I hate attempting to explain why I find something funny or not. It’s a very personal thing. What I might laugh at others might stare at stonefaced. There’s really no science to it and it’s all subjective from one person to another. But I didn’t laugh much at this Vacation movie.
Exaggeration is important in comedy. Clark Griswold has always been a clumsy buffoon, but there was also something believable and realistic about him for you to identify with. Originally he was a guy who tried to maintain an optimistic attitude with taking his family on a vacation, even when everything started to go wrong and it began to pile up to be one disaster after another.
He was clutzy and dimwitted and he knew things were going south, but he continued trying to put on his best face and feebly create the greatest family vacation ever. The family truckster crashes in the middle of the desert – no problem honey I’ll just take a quick jog to the nearest gas station!
In Vegas Vacation Clark Griswold just becomes a complete ridiculous idiot in certain scenes. He’s more cartoonish than ever, it’s impossible to relate to him and any kind of grounded reality that we might remember from the first film is completely gone.
You especially see this in the Hoover Dam scene which is just so forced and awkward. Clark gets separated from the tour and finds himself swinging and climbing all around the dam to get back to his family. Inspector Clouseau isn’t as incompetent as Clark Griswold here.
It’s really stupid and there’s not a laugh to be found. The funniest part of the whole Hoover Dam scene is the tour guide using the word ‘dam’ all the time. That’s a little cute gag.
The family becomes separated and each goes about on their own “hilarious adventures” in Vegas. Audrey dancing and Ellen getting romanced by Wayne Newton – both feel like filler.
It’s like they didn’t know what to do with the characters so they gave them these half-ass storylines and they just sit there with no laughs coming at us. It’s like they think we’ll be laughing just because they got Wayne Newton to show up in this. No. You have to do something funny with the guy. Rusty becoming a high-roller works a bit better, but Embry is not a very good Rusty and I found him annoying and very awkward.
Quaid shows up and is his usual gross/lowbrow/white trash character. I always thought Cousin Eddie works so much better in tiny spurts. I suppose he’s fine here. He does what fans of the character want. I thought the only funny stuff with him was when he takes Clark to this oddball casino where you can gamble on games like rock/paper/scissors and guessing heads or tails on a coin toss. Another cute little gag.
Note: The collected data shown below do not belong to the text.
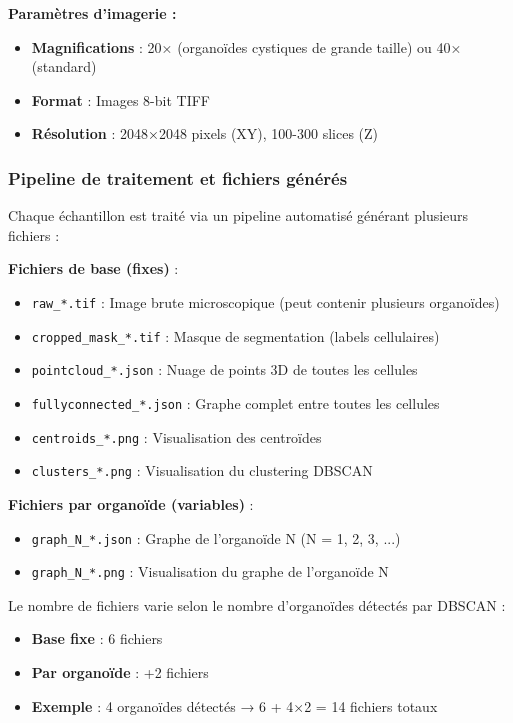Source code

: \textbf{Paramètres d'imagerie :}
\begin{itemize}
    \item \textbf{Magnifications} : 20× (organoïdes cystiques de grande taille) ou 40× (standard)
    \item \textbf{Format} : Images 8-bit TIFF
    \item \textbf{Résolution} : 2048×2048 pixels (XY), 100-300 slices (Z)
\end{itemize}

\subsubsection{Pipeline de traitement et fichiers générés}

Chaque échantillon est traité via un pipeline automatisé générant plusieurs fichiers :

\textbf{Fichiers de base (fixes)} :
\begin{itemize}
    \item \texttt{raw\_*.tif} : Image brute microscopique (peut contenir plusieurs organoïdes)
    \item \texttt{cropped\_mask\_*.tif} : Masque de segmentation (labels cellulaires)
    \item \texttt{pointcloud\_*.json} : Nuage de points 3D de toutes les cellules
    \item \texttt{fullyconnected\_*.json} : Graphe complet entre toutes les cellules
    \item \texttt{centroids\_*.png} : Visualisation des centroïdes
    \item \texttt{clusters\_*.png} : Visualisation du clustering DBSCAN
\end{itemize}

\textbf{Fichiers par organoïde (variables)} :
\begin{itemize}
    \item \texttt{graph\_N\_*.json} : Graphe de l'organoïde N (N = 1, 2, 3, ...)
    \item \texttt{graph\_N\_*.png} : Visualisation du graphe de l'organoïde N
\end{itemize}

Le nombre de fichiers varie selon le nombre d'organoïdes détectés par DBSCAN :
\begin{itemize}
    \item \textbf{Base fixe} : 6 fichiers
    \item \textbf{Par organoïde} : +2 fichiers
    \item \textbf{Exemple} : 4 organoïdes détectés → 6 + 4×2 = 14 fichiers totaux
\end{itemize}

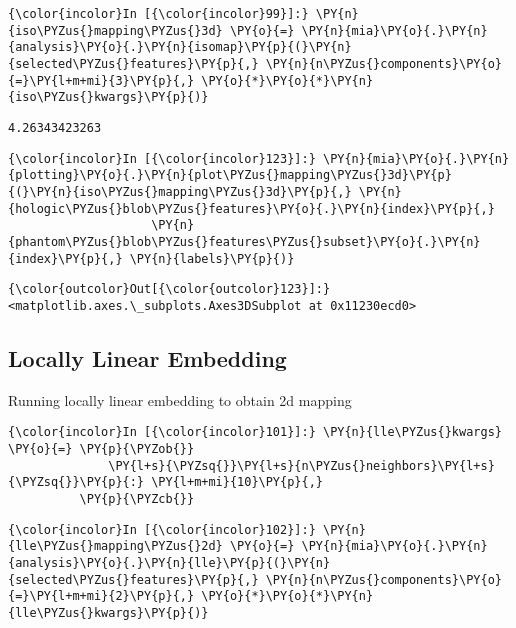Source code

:     \begin{Verbatim}[commandchars=\\\{\}]
{\color{incolor}In [{\color{incolor}99}]:} \PY{n}{iso\PYZus{}mapping\PYZus{}3d} \PY{o}{=} \PY{n}{mia}\PY{o}{.}\PY{n}{analysis}\PY{o}{.}\PY{n}{isomap}\PY{p}{(}\PY{n}{selected\PYZus{}features}\PY{p}{,} \PY{n}{n\PYZus{}components}\PY{o}{=}\PY{l+m+mi}{3}\PY{p}{,} \PY{o}{*}\PY{o}{*}\PY{n}{iso\PYZus{}kwargs}\PY{p}{)}
\end{Verbatim}

    \begin{Verbatim}[commandchars=\\\{\}]
4.26343423263
    \end{Verbatim}

    \begin{Verbatim}[commandchars=\\\{\}]
{\color{incolor}In [{\color{incolor}123}]:} \PY{n}{mia}\PY{o}{.}\PY{n}{plotting}\PY{o}{.}\PY{n}{plot\PYZus{}mapping\PYZus{}3d}\PY{p}{(}\PY{n}{iso\PYZus{}mapping\PYZus{}3d}\PY{p}{,} \PY{n}{hologic\PYZus{}blob\PYZus{}features}\PY{o}{.}\PY{n}{index}\PY{p}{,} 
					\PY{n}{phantom\PYZus{}blob\PYZus{}features\PYZus{}subset}\PY{o}{.}\PY{n}{index}\PY{p}{,} \PY{n}{labels}\PY{p}{)}
\end{Verbatim}

            \begin{Verbatim}[commandchars=\\\{\}]
{\color{outcolor}Out[{\color{outcolor}123}]:} <matplotlib.axes.\_subplots.Axes3DSubplot at 0x11230ecd0>
\end{Verbatim}

    \subsection{Locally Linear Embedding}\label{locally-linear-embedding}

Running locally linear embedding to obtain 2d mapping

    \begin{Verbatim}[commandchars=\\\{\}]
{\color{incolor}In [{\color{incolor}101}]:} \PY{n}{lle\PYZus{}kwargs} \PY{o}{=} \PY{p}{\PYZob{}}
              \PY{l+s}{\PYZsq{}}\PY{l+s}{n\PYZus{}neighbors}\PY{l+s}{\PYZsq{}}\PY{p}{:} \PY{l+m+mi}{10}\PY{p}{,}
          \PY{p}{\PYZcb{}}
\end{Verbatim}

    \begin{Verbatim}[commandchars=\\\{\}]
{\color{incolor}In [{\color{incolor}102}]:} \PY{n}{lle\PYZus{}mapping\PYZus{}2d} \PY{o}{=} \PY{n}{mia}\PY{o}{.}\PY{n}{analysis}\PY{o}{.}\PY{n}{lle}\PY{p}{(}\PY{n}{selected\PYZus{}features}\PY{p}{,} \PY{n}{n\PYZus{}components}\PY{o}{=}\PY{l+m+mi}{2}\PY{p}{,} \PY{o}{*}\PY{o}{*}\PY{n}{lle\PYZus{}kwargs}\PY{p}{)}
\end{Verbatim}

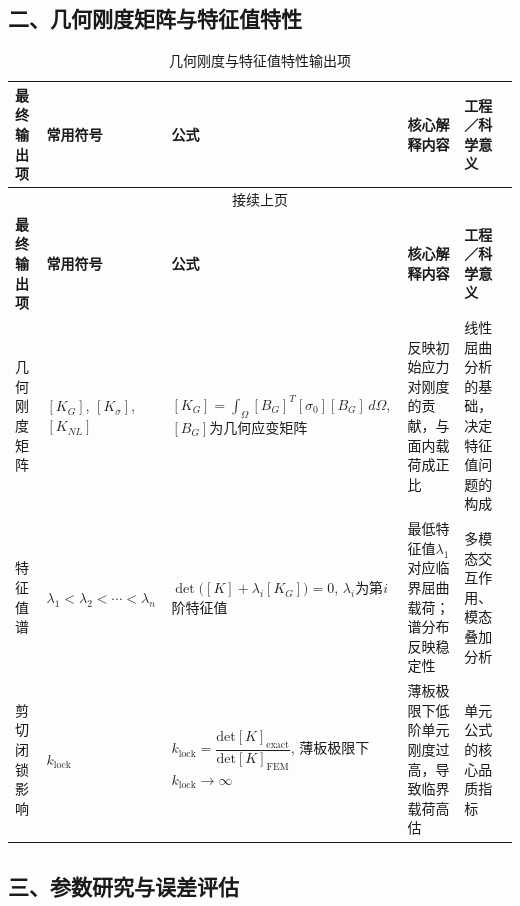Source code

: \documentclass[12pt,a4paper]{article}
\begin{document}
\begin{landscape}
\subsection*{二、几何刚度矩阵与特征值特性}

\begin{longtable}{p{2.4cm}p{2.4cm}p{5.5cm}p{4.5cm}p{4.5cm}}
\caption{几何刚度与特征值特性输出项} \label{tab:geom_stiff} \\
\toprule
\textbf{最终输出项} & \textbf{常用符号} & \textbf{公式} & \textbf{核心解释内容} & \textbf{工程／科学意义} \\
\midrule
\endfirsthead
\multicolumn{5}{c}{接续上页} \\
\toprule
\textbf{最终输出项} & \textbf{常用符号} & \textbf{公式} & \textbf{核心解释内容} & \textbf{工程／科学意义} \\
\midrule
\endhead
\bottomrule
\endfoot
几何刚度矩阵 & $[K_G]$, $[K_\sigma]$, $[K_{NL}]$ & $[K_G]=\int_\Omega [B_G]^T[\sigma_0][B_G]\,d\Omega$, $[B_G]$为几何应变矩阵 & 反映初始应力对刚度的贡献，与面内载荷成正比 & 线性屈曲分析的基础，决定特征值问题的构成 \\
\addlinespace
特征值谱 & $\lambda_1<\lambda_2<\cdots<\lambda_n$ & $\det\bigl([K]+\lambda_i[K_G]\bigr)=0$, $\lambda_i$为第$i$阶特征值 & 最低特征值$\lambda_1$对应临界屈曲载荷；谱分布反映稳定性 & 多模态交互作用、模态叠加分析 \\
\addlinespace
剪切闭锁影响 & $k_{\text{lock}}$ & $k_{\text{lock}}=\dfrac{\text{det}[K]_{\text{exact}}}{\text{det}[K]_{\text{FEM}}}$, 薄板极限下$k_{\text{lock}}\to\infty$ & 薄板极限下低阶单元刚度过高，导致临界载荷高估 & 单元公式的核心品质指标 \\
\end{longtable}

\subsection*{三、参数研究与误差评估}


\end{landscape}
\end{document}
The only other high point throughout this Vegas trip is Wallace Shawn as an arrogant blackjack dealer who continually beats Chase.
Some people like how that new Vacation trailer was going for some ‘meta humor’. Ed Helms telling his kids “This vacation will stand on it’s own” when they tell him they never saw the original vacation. Yeah, what a knee slapper.
Here, I was surprised that the movie had its own self-referential jokes. And I have to say I thought the two ‘meta jokes’ here were funnier than that Helms one.
We have Chase dropping the line to the kids, “I don’t even recognize you two anymore” a clear poke at how the Griswold kids get recast in every movie. By the way that’s another positive thing – this Audrey is the cutest out of all the ‘Audrey Griswolds’ in the movies.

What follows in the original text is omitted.